# Problem to solve
Write out each record in full and exactly as given. Skip any pictures.

(Raw data)

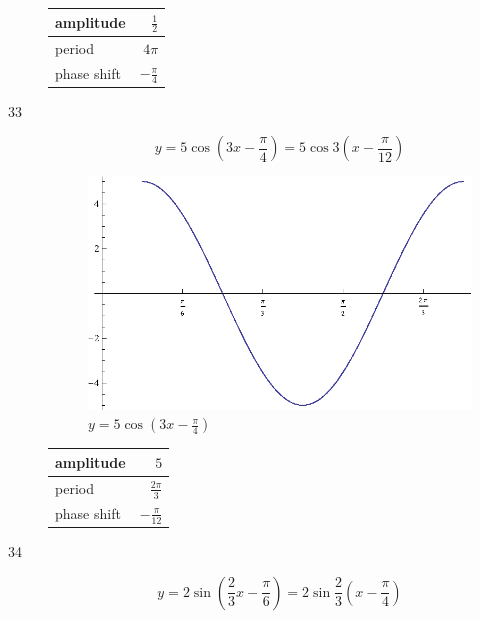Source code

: \documentclass{exam}
\begin{document}
\begin{description}
        \begin{tabular}[H]{lr}
          \toprule
          amplitude & $\frac{1}{2}$ \\
          \midrule
          period & $4 \pi$ \\
          \midrule
          phase shift & $- \frac{\pi}{4}$ \\
          \bottomrule
        \end{tabular}

      \item[33]
        \[
          y = 5 \cos \left( 3x - \frac{\pi}{4} \right) = 5 \cos 3 \left( x - \frac{\pi}{12} \right)
        \]

        \begin{figure}[H]
          \centering
          \includegraphics[scale=0.8]{exercise33.eps}
          \caption{$y = 5 \cos \left( 3x - \frac{\pi}{4} \right)$}
        \end{figure}

        \begin{tabular}[H]{lr}
          \toprule
          amplitude & $5$ \\
          \midrule
          period & $\frac{2 \pi}{3}$ \\
          \midrule
          phase shift & $- \frac{\pi}{12}$ \\
          \bottomrule
        \end{tabular}

      \pagebreak

      \item[34]
        \[
          y = 2 \sin \left( \frac{2}{3} x - \frac{\pi}{6} \right) = 2 \sin \frac{2}{3} \left( x - \frac{\pi}{4} \right)
        \]


\end{description}
\end{document}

(End Raw data)

# Written answer
Source code

: \documentclass{exam}
\begin{document}
\begin{description}
        \begin{tabular}[H]{lr}
          \toprule
          amplitude & $\frac{1}{2}$ \\
          \midrule
          period & $4 \pi$ \\
          \midrule
          phase shift & $- \frac{\pi}{4}$ \\
          \bottomrule
        \end{tabular}

      \item[33]
        \[
          y = 5 \cos \left( 3x - \frac{\pi}{4} \right) = 5 \cos 3 \left( x - \frac{\pi}{12} \right)
        \]

        \begin{figure}[H]
          \centering
          \includegraphics[scale=0.8]{exercise33.eps}
          \caption{$y = 5 \cos \left( 3x - \frac{\pi}{4} \right)$}
        \end{figure}

        \begin{tabular}[H]{lr}
          \toprule
          amplitude & $5$ \\
          \midrule
          period & $\frac{2 \pi}{3}$ \\
          \midrule
          phase shift & $- \frac{\pi}{12}$ \\
          \bottomrule
        \end{tabular}

      \pagebreak

      \item[34]
        \[
          y = 2 \sin \left( \frac{2}{3} x - \frac{\pi}{6} \right) = 2 \sin \frac{2}{3} \left( x - \frac{\pi}{4} \right)
        \]


\end{description}
\end{document}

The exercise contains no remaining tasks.